_EXERCISE DATA_.
*** Block opens ***
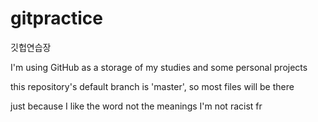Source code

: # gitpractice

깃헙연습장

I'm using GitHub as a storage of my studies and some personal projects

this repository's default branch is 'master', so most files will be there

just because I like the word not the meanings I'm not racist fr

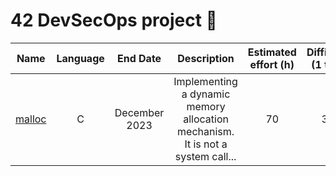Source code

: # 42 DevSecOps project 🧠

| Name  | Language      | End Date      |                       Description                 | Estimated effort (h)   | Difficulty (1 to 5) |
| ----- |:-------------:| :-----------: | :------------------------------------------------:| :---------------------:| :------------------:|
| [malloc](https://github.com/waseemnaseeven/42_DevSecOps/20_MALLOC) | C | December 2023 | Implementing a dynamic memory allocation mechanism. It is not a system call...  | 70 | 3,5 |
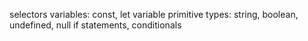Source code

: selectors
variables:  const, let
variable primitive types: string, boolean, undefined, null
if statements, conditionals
*** Block closes ***
*** Block opens ***
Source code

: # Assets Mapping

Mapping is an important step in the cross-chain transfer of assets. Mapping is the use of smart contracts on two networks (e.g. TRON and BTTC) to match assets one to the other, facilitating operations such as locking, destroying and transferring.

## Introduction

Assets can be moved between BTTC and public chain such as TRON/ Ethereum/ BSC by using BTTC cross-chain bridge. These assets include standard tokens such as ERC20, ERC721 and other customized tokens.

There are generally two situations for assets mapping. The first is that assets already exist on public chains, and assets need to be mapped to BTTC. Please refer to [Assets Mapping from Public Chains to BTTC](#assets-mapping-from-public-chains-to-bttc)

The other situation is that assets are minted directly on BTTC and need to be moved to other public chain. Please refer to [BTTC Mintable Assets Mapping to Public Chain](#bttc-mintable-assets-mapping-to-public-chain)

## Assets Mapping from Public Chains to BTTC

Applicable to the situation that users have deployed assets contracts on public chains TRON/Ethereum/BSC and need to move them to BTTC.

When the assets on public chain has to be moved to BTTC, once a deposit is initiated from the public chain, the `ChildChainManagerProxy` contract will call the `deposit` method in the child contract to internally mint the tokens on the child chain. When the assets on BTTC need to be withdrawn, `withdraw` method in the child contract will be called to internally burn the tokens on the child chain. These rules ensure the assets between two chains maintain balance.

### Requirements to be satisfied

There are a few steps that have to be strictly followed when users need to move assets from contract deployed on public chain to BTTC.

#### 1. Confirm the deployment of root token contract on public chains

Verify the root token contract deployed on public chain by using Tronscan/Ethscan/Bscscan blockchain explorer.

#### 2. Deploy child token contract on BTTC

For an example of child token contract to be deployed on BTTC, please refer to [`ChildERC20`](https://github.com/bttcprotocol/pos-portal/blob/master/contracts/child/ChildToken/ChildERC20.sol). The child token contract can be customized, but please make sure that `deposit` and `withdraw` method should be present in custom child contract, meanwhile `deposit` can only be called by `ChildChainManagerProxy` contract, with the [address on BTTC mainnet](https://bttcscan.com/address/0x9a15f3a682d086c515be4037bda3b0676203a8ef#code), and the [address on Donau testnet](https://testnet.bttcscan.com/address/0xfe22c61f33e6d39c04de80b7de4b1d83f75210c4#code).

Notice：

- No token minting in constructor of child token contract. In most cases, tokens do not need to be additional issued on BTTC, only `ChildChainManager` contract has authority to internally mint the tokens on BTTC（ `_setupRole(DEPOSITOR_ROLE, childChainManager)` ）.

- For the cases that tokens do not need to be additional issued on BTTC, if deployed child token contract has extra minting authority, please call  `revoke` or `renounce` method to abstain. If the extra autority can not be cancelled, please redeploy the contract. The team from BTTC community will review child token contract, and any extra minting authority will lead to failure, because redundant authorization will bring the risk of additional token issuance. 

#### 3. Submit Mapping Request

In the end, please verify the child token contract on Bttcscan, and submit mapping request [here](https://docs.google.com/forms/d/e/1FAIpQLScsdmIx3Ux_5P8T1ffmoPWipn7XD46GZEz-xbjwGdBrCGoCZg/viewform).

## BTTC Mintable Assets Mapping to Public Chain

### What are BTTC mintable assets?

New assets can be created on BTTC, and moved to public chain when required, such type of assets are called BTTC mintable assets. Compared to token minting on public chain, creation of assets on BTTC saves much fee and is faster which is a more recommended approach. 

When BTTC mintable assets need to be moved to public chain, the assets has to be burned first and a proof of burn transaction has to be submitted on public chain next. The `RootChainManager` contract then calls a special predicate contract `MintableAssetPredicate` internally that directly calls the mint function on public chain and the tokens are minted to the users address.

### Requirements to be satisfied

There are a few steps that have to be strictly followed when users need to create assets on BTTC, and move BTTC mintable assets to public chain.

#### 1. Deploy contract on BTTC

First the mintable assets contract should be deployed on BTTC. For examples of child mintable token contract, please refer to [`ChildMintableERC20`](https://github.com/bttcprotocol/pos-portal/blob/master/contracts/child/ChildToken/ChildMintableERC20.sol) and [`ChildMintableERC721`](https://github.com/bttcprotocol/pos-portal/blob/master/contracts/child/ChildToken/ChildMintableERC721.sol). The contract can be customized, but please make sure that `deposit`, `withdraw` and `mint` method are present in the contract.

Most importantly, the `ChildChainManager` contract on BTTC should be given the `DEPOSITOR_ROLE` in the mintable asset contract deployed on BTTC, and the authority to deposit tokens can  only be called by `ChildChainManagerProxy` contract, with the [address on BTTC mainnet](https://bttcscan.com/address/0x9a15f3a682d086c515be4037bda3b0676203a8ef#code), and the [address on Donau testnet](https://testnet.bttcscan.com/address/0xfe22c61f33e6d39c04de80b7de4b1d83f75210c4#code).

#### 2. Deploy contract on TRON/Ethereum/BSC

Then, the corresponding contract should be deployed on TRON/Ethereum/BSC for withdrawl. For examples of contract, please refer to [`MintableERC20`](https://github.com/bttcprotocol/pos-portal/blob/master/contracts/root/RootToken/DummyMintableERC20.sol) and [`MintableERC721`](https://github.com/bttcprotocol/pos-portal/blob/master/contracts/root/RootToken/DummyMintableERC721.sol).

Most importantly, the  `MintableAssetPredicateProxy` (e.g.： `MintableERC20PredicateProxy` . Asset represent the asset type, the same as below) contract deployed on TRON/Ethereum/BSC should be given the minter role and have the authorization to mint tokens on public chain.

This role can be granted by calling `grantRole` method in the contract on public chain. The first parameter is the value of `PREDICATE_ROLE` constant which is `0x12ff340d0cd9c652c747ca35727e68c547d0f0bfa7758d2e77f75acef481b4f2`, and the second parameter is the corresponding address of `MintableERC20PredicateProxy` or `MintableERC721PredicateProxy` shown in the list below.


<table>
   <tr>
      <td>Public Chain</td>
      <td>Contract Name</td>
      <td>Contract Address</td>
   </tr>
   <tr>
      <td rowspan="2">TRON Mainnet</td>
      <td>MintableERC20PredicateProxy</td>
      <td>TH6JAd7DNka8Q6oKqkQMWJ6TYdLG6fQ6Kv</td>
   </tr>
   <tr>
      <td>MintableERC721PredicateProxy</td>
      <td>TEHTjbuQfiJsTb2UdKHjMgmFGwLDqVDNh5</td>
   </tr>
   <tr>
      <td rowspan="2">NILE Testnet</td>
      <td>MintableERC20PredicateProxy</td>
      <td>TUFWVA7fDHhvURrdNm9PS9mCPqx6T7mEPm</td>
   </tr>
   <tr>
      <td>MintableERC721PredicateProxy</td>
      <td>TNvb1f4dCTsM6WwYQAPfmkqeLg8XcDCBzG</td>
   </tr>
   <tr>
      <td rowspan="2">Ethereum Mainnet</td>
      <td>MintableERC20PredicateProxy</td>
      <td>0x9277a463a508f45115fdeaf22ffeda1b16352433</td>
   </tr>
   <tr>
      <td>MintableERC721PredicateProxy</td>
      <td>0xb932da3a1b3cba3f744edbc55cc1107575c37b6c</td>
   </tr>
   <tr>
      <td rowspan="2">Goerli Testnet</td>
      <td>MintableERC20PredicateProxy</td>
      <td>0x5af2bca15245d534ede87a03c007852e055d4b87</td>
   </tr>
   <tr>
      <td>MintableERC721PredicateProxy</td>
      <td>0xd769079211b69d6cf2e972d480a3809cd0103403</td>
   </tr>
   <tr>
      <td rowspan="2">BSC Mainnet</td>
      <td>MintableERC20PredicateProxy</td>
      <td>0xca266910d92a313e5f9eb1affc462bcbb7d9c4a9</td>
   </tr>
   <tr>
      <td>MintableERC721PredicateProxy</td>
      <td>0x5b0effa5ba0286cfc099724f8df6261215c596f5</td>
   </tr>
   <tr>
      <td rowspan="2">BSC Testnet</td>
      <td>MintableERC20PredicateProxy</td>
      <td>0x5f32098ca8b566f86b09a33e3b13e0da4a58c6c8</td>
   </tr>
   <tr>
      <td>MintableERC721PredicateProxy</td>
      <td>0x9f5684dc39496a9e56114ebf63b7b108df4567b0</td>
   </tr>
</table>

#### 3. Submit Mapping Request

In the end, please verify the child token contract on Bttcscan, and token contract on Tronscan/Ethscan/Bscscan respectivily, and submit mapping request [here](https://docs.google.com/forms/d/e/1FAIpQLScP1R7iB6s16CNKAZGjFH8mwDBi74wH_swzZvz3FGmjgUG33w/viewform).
*** Block closes ***
*** Block opens ***
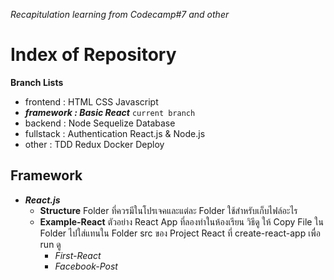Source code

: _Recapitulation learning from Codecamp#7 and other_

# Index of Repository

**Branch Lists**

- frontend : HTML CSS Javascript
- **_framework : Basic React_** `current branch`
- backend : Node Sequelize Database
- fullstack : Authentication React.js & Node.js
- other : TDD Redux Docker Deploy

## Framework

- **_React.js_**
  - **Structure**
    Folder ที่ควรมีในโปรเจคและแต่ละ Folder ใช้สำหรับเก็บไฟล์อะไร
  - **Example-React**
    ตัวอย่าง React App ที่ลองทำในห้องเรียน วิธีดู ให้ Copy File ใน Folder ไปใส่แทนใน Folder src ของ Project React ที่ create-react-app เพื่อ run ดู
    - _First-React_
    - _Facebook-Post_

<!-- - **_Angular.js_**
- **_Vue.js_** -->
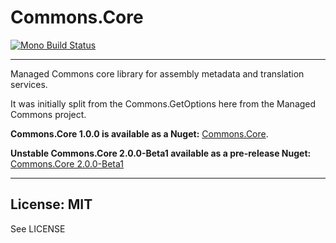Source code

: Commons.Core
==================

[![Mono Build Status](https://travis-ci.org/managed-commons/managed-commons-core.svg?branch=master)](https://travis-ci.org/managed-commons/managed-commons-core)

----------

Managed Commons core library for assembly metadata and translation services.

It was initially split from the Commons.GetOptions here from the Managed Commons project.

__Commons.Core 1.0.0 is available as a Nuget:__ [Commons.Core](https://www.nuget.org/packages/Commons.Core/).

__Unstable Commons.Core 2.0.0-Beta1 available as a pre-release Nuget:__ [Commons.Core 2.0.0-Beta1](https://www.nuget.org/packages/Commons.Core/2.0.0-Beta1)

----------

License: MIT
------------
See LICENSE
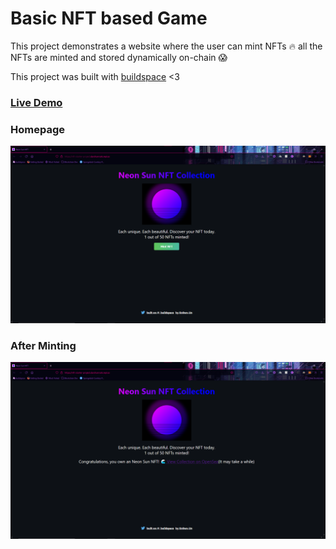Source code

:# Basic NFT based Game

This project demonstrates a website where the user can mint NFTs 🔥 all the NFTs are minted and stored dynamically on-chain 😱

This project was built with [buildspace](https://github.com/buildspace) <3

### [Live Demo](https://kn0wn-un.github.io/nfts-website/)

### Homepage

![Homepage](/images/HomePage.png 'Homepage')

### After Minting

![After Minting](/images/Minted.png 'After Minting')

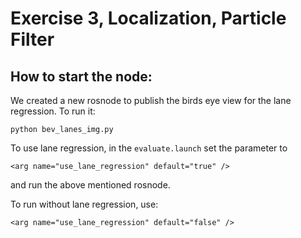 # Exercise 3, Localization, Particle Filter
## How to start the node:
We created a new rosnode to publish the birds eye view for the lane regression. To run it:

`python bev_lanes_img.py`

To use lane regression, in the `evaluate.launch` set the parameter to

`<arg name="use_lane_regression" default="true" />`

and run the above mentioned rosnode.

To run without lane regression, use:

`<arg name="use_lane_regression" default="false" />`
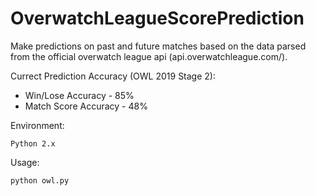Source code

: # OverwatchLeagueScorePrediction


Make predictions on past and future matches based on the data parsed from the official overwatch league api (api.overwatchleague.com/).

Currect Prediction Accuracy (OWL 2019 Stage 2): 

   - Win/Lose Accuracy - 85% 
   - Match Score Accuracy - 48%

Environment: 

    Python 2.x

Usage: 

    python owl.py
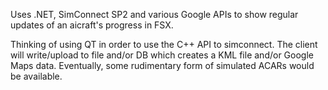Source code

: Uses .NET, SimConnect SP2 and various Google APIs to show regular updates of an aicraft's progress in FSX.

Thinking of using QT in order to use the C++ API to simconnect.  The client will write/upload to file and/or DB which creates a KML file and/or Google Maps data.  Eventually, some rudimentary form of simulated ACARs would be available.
*** Block closes ***
_GOAL OF THE EXERCISE_. Only one stretch of the data is wanted: write out exactly the lines from the one holding "Commons.Core 2.0.0-Beta1 available" through the one holding "NFT based Game", both included, without the pictures.

_SOLUTION TO THE EXERCISE_.
__Unstable Commons.Core 2.0.0-Beta1 available as a pre-release Nuget:__ [Commons.Core 2.0.0-Beta1](https://www.nuget.org/packages/Commons.Core/2.0.0-Beta1)

----------

License: MIT
------------
See LICENSE
Source code

:# Basic NFT based Game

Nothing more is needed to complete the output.